Batman v Superman: Dawn of Justice ou en quoi ce choc des titans est-il un tantinet choquant?
25 mars 2016 25 mars, 2016 @ 17:03:21Les superhéros et l’adaptation de comics sont plus populaires que jamais, et, avec l’entrée en guerre de la Warner face à Disney, ce n’est pas prêt de s’arrêter de sitôt. Cet affrontement entre le Dark Knight et le Man of Steel permet au studio de poser les bases du DC Cinematic Universe, ce qui signifie de mettre à la fois des personnages sur les cases de l’échiquier et des dates sur les cases du calendrier. Le Marvel Cinematic Universe n’a qu’à bien se tenir, quoique ce n’est peut-être pas avec ce film-ci qu’il remportera une première bataille…
Batman v Superman
Le générique d’ouverture de Batman v Superman (re)montre le meurtre des parents de Bruce Wayne. Inutile. Nous revoyons ensuite le fight final du Man of Steel de 2013, selon le point de vue du chevalier noir de Gotham (Ben Affleck), alors que Superman (Henry Cavill) affronte Zod (Michael Shannon) au détriment des édifices de Metropolis qui s’écroulent un à un. Une scène intéressante qui fait écho au 11 septembre 2001 et au traumatisme que cet attentat a laissé sur le peuple américain. En ce qui concerne le reste du film, il s’évertue beaucoup à introduire la Justice League de DC, l’équivalent des Avengers pour Marvel, et un peu à faire de Lex Luthor (Jesse Eisenberg) le cerveau d’un plan machiavélique visant à détruire le monde tout en forçant les deux superhéros à en venir aux coups.
« Dès que l’on a su que Superman allait combattre Batman, cela a transformé le film : on est donc passé d’un sequel de Man of Steel à un prequel de la Justice League. […] Quand on a commencé à bosser sur le film, j’ai tout de suite pensé qu’il fallait intégrer plus de personnages à l’histoire.
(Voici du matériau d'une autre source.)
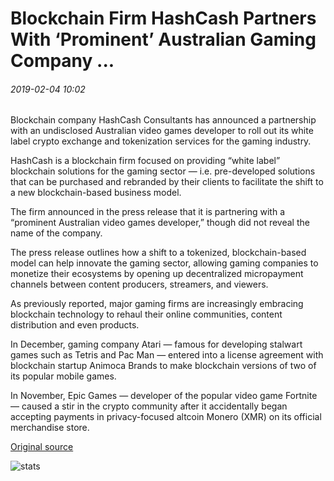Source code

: # Blockchain Firm HashCash Partners With ‘Prominent’ Australian Gaming Company ...

###### 2019-02-04 10:02

Blockchain company HashCash Consultants has announced a partnership with an undisclosed Australian video games developer to roll out its white label crypto exchange and tokenization services for the gaming industry.

HashCash is a blockchain firm focused on providing “white label” blockchain solutions for the gaming sector — i.e. pre-developed solutions that can be purchased and rebranded by their clients to facilitate the shift to a new blockchain-based business model.

The firm announced in the press release that it is partnering with a “prominent Australian video games developer,” though did not reveal the name of the company.

The press release outlines how a shift to a tokenized, blockchain-based model can help innovate the gaming sector, allowing gaming companies to monetize their ecosystems by opening up decentralized micropayment channels between content producers, streamers, and viewers.

As previously reported, major gaming firms are increasingly embracing blockchain technology to rehaul their online communities, content distribution and even products.

In December, gaming company Atari — famous for developing stalwart games such as Tetris and Pac Man — entered into a license agreement with blockchain startup Animoca Brands to make blockchain versions of two of its popular mobile games.

In November, Epic Games — developer of the popular video game Fortnite — caused a stir in the crypto community after it accidentally began accepting payments in privacy-focused altcoin Monero (XMR) on its official merchandise store.

[Original source](https://cointelegraph.com/news/blockchain-firm-hashcash-partners-with-prominent-australian-gaming-company)

![stats](https://c.statcounter.com/11760860/0/a89fa40b/1/ "stats")
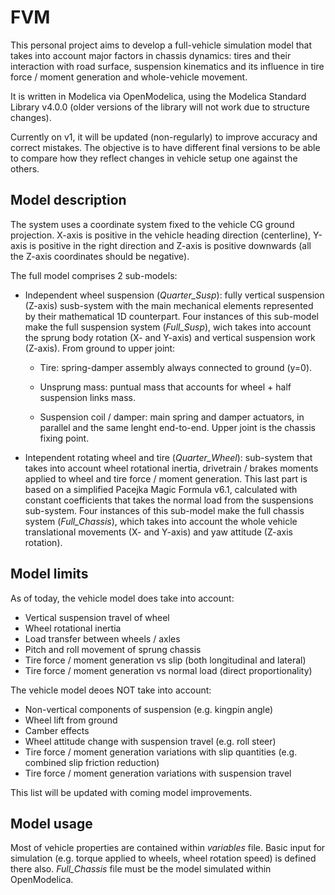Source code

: # FVM

This personal project aims to develop a full-vehicle simulation model that takes into account major factors in chassis dynamics: tires and their interaction with road surface, suspension kinematics and its influence in tire force / moment generation and whole-vehicle movement. 

It is written in Modelica via OpenModelica, using the Modelica Standard Library v4.0.0 (older versions of the library will not work due to structure changes).

Currently on v1, it will be updated (non-regularly) to improve accuracy and correct mistakes. The objective is to have different final versions to be able to compare how they reflect changes in vehicle setup one against the others.

## Model description

The system uses a coordinate system fixed to the vehicle CG ground projection. X-axis is positive in the vehicle heading direction (centerline), Y-axis is positive in the right direction and Z-axis is positive downwards (all the Z-axis coordinates should be negative).

The full model comprises 2 sub-models:

- Independent wheel suspension (*Quarter_Susp*): fully vertical suspension (Z-axis) susb-system with the main mechanical elements represented by their mathematical 1D counterpart. Four instances of this sub-model make the full suspension system (*Full_Susp*), wich takes into account the sprung body rotation (X- and Y-axis) and vertical suspension work (Z-axis). From ground to upper joint:

  - Tire: spring-damper assembly always connected to ground (y=0).

  - Unsprung mass: puntual mass that accounts for wheel + half suspension links mass.

  - Suspension coil / damper: main spring and damper actuators, in parallel and the same lenght end-to-end. Upper joint is the chassis fixing point.

- Intependent rotating wheel and tire (*Quarter_Wheel*): sub-system that takes into account wheel rotational inertia, drivetrain / brakes moments applied to wheel and tire force / moment generation. This last part is based on a simplified Pacejka Magic Formula v6.1, calculated with constant coefficients that takes the normal load from the suspensions sub-system. Four instances of this sub-model make the full chassis system (*Full_Chassis*), which takes into account the whole vehicle translational movements (X- and Y-axis) and yaw attitude (Z-axis rotation).

## Model limits

As of today, the vehicle model does take into account:

- Vertical suspension travel of wheel
- Wheel rotational inertia
- Load transfer between wheels / axles
- Pitch and roll movement of sprung chassis
- Tire force / moment generation vs slip (both longitudinal and lateral)
- Tire force / moment generation vs normal load (direct proportionality)

The vehicle model deoes NOT take into account:

- Non-vertical components of suspension (e.g. kingpin angle)
- Wheel lift from ground
- Camber effects
- Wheel attitude change with suspension travel (e.g. roll steer)
- Tire force / moment generation variations with slip quantities (e.g. combined slip friction reduction)
- Tire force / moment generation variations with suspension travel

This list will be updated with coming model improvements.

## Model usage

Most of vehicle properties are contained within *variables* file. Basic input for simulation (e.g. torque applied to wheels, wheel rotation speed) is defined there also. 
*Full_Chassis* file must be the model simulated within OpenModelica.
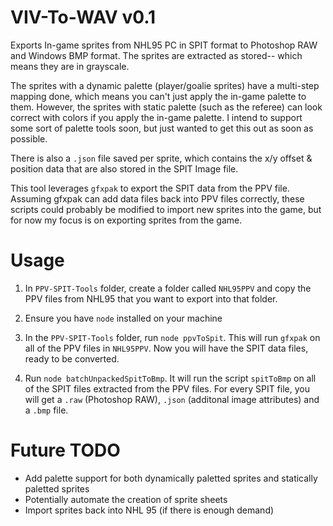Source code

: # VIV-To-WAV v0.1
Exports In-game sprites from NHL95 PC in SPIT format to Photoshop RAW and Windows BMP format. The sprites are extracted as stored-- which means they are in grayscale. 

The sprites with a dynamic palette (player/goalie sprites) have a multi-step mapping done, which means you can't just apply the in-game palette to them. However, the sprites with static palette (such as the referee) can look correct with colors if you apply the in-game palette. I intend to support some sort of palette tools soon, but just wanted to get this out as soon as possible.

There is also a `.json` file saved per sprite, which contains the x/y offset & position data that are also stored in the SPIT Image file. 

This tool leverages `gfxpak` to export the SPIT data from the PPV file. Assuming gfxpak can add data files back into PPV files correctly, these scripts could probably be modified to import new sprites into the game, but for now my focus is on exporting sprites from the game.

# Usage
1. In `PPV-SPIT-Tools` folder, create a folder called `NHL95PPV` and copy the PPV files from NHL95 that you want to export into that folder.

2. Ensure you have `node` installed on your machine

3. In the `PPV-SPIT-Tools` folder, run `node ppvToSpit`. This will run `gfxpak` on all of the PPV files in `NHL95PPV`. Now you will have the SPIT data files, ready to be converted.

4. Run `node batchUnpackedSpitToBmp`. It will run the script `spitToBmp` on all of the SPIT files extracted from the PPV files. For every SPIT file, you will get a `.raw` (Photoshop RAW), `.json` (additonal image attributes) and a `.bmp` file.

# Future TODO
- Add palette support for both dynamically paletted sprites and statically paletted sprites
- Potentially automate the creation of sprite sheets
- Import sprites back into NHL 95 (if there is enough demand)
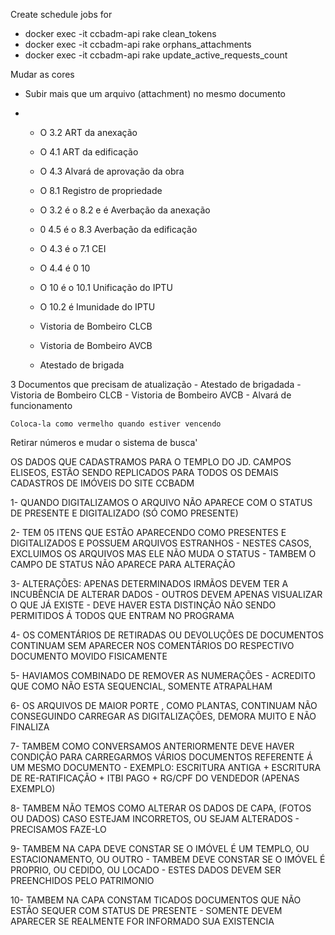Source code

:Create schedule jobs for
  - docker exec -it ccbadm-api rake clean_tokens
  - docker exec -it ccbadm-api rake orphans_attachments
  - docker exec -it ccbadm-api rake update_active_requests_count

Mudar as cores

- Subir mais que um arquivo (attachment) no mesmo documento

- 	- O 3.2 ART da anexação
	- O 4.1 ART da edificação
	- O 4.3 Alvará de aprovação da obra
	- O 8.1 Registro de propriedade
	- O 3.2 é o 8.2 e é Averbação da anexação
	- 0 4.5 é o 8.3 Averbação da edificação
	- O 4.3 é o 7.1 CEI
	- O 4.4 é 0 10
	- O 10 é o 10.1 Unificação do IPTU
	- O 10.2 é Imunidade do IPTU

	- Vistoria de Bombeiro CLCB
	- Vistoria de Bombeiro AVCB
	- Atestado de brigada

3 Documentos que precisam de atualização
	- Atestado de brigadada
	- Vistoria de Bombeiro CLCB
	- Vistoria de Bombeiro AVCB
	- Alvará de funcionamento

	Coloca-la como vermelho quando estiver vencendo

Retirar números e mudar o sistema de busca'


OS DADOS QUE CADASTRAMOS PARA O TEMPLO DO JD. CAMPOS ELISEOS, ESTÃO SENDO REPLICADOS
PARA TODOS OS DEMAIS CADASTROS DE IMÓVEIS DO SITE CCBADM



1- QUANDO DIGITALIZAMOS O ARQUIVO NÃO APARECE COM O STATUS DE PRESENTE E DIGITALIZADO
(SÓ COMO PRESENTE)

2- TEM 05 ITENS QUE ESTÃO APARECENDO COMO PRESENTES E DIGITALIZADOS E POSSUEM ARQUIVOS
ESTRANHOS - NESTES CASOS, EXCLUIMOS OS ARQUIVOS MAS ELE NÃO MUDA O STATUS -
TAMBEM O CAMPO DE STATUS NÃO APARECE PARA ALTERAÇÃO

3- ALTERAÇÕES: APENAS DETERMINADOS IRMÃOS DEVEM TER A INCUBÊNCIA DE ALTERAR DADOS -
OUTROS DEVEM APENAS VISUALIZAR O QUE JÁ EXISTE - DEVE HAVER ESTA DISTINÇÃO NÃO SENDO
PERMITIDOS Á TODOS QUE ENTRAM NO PROGRAMA

4- OS COMENTÁRIOS DE RETIRADAS OU DEVOLUÇÕES DE DOCUMENTOS CONTINUAM SEM APARECER NOS
COMENTÁRIOS DO RESPECTIVO DOCUMENTO MOVIDO FISICAMENTE

5- HAVIAMOS COMBINADO DE REMOVER AS NUMERAÇÕES - ACREDITO QUE COMO NÃO ESTA SEQUENCIAL,
SOMENTE ATRAPALHAM

6- OS ARQUIVOS DE MAIOR PORTE , COMO PLANTAS, CONTINUAM NÃO CONSEGUINDO CARREGAR AS
DIGITALIZAÇÕES, DEMORA MUITO E NÃO FINALIZA

7- TAMBEM COMO CONVERSAMOS ANTERIORMENTE DEVE HAVER CONDIÇÃO PARA CARREGARMOS VÁRIOS
DOCUMENTOS REFERENTE Á UM MESMO DOCUMENTO - EXEMPLO: ESCRITURA ANTIGA + ESCRITURA DE
RE-RATIFICAÇÃO + ITBI PAGO + RG/CPF DO VENDEDOR (APENAS EXEMPLO)

8- TAMBEM NÃO TEMOS COMO ALTERAR OS DADOS DE CAPA, (FOTOS OU DADOS) CASO ESTEJAM
INCORRETOS, OU SEJAM ALTERADOS - PRECISAMOS FAZE-LO

9- TAMBEM NA CAPA DEVE CONSTAR SE O IMÓVEL É UM TEMPLO, OU ESTACIONAMENTO, OU OUTRO -
TAMBEM DEVE CONSTAR SE O IMÓVEL É PROPRIO, OU CEDIDO, OU LOCADO - ESTES DADOS DEVEM
SER PREENCHIDOS PELO PATRIMONIO

10- TAMBEM NA CAPA CONSTAM TICADOS DOCUMENTOS QUE NÃO ESTÃO SEQUER COM STATUS DE
PRESENTE - SOMENTE DEVEM APARECER SE REALMENTE FOR INFORMADO SUA EXISTENCIA
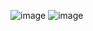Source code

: ![image](https://github.com/ZephyrBin/php/assets/103563317/defcd2ed-a55e-4075-a4e5-adafce7da890)
![image](https://github.com/ZephyrBin/php/assets/103563317/eec2473b-a185-4073-bf51-1df0a4d644f1)
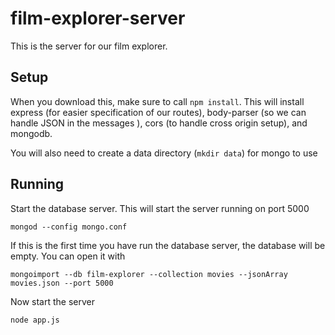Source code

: # film-explorer-server
This is the server for our film explorer.

## Setup

When you download this, make sure to call `npm install`. This will install express (for easier specification of our routes), body-parser (so we can handle JSON in the messages
),  cors (to handle cross origin setup), and mongodb.


You will also need to create a data directory (`mkdir data`) for mongo to use


## Running

Start the database server. This will start the server running on port 5000

`mongod --config mongo.conf`

If this is the first time you have run the database server, the database will be empty. You can open it with

`mongoimport --db film-explorer --collection movies --jsonArray movies.json --port 5000`


Now start the server

`node app.js`
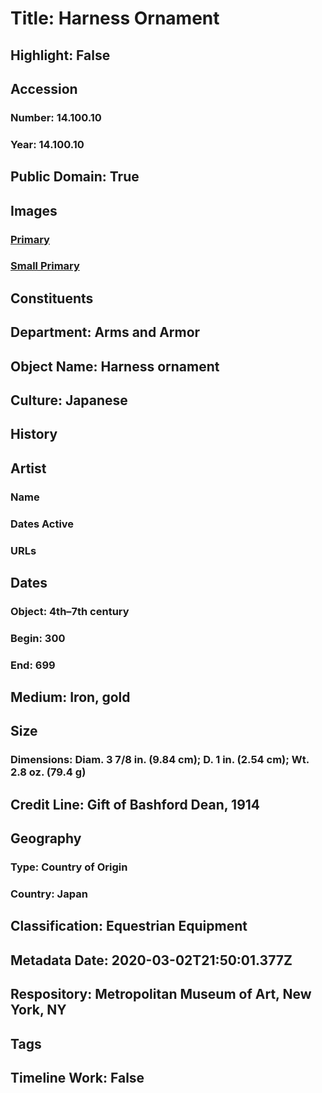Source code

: # Title: Harness Ornament
## Highlight: False
## Accession
### Number: 14.100.10
### Year: 14.100.10
## Public Domain: True
## Images
### [Primary](https://images.metmuseum.org/CRDImages/aa/original/LC-14_100_10-001.jpg)
### [Small Primary](https://images.metmuseum.org/CRDImages/aa/web-large/LC-14_100_10-001.jpg)
## Constituents
## Department: Arms and Armor
## Object Name: Harness ornament
## Culture: Japanese
## History
## Artist
### Name
### Dates Active
### URLs
## Dates
### Object: 4th–7th century
### Begin: 300
### End: 699
## Medium: Iron, gold
## Size
### Dimensions: Diam. 3 7/8 in. (9.84 cm); D. 1 in. (2.54 cm); Wt. 2.8 oz. (79.4 g)
## Credit Line: Gift of Bashford Dean, 1914
## Geography
### Type: Country of Origin
### Country: Japan
## Classification: Equestrian Equipment
## Metadata Date: 2020-03-02T21:50:01.377Z
## Respository: Metropolitan Museum of Art, New York, NY
## Tags
## Timeline Work: False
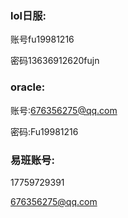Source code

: ### lol日服:

账号fu19981216

密码13636912620fujn

### oracle:

账号:676356275@qq.com

密码:Fu19981216

### 易班账号:

17759729391

676356275@qq.com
Que ce soit des caméos, un indice qui montre qu’ils existent dans ce monde… Je suis fan des univers étendus et je veux voir la Justice League réunie sur grand écran. Dès la première conversation, il était question de rendre ça crédible. Avec Man of Steel, on a installé la plomberie. Là, on ouvre le robinet. »
Cette citation du réalisateur Zack Snyder (Man of Steel, 300, Watchmen, Dawn of the Dead) résume à elle seule la volonté de son dernier film et, surtout, son principal défaut. Il agit tellement comme un entre-deux qu’il peine à raconter sa propre histoire avec un début, un milieu et une fin. Il a peut-être trop ouvert le robinet, ce qui explique le côté « sinistre » du résultat…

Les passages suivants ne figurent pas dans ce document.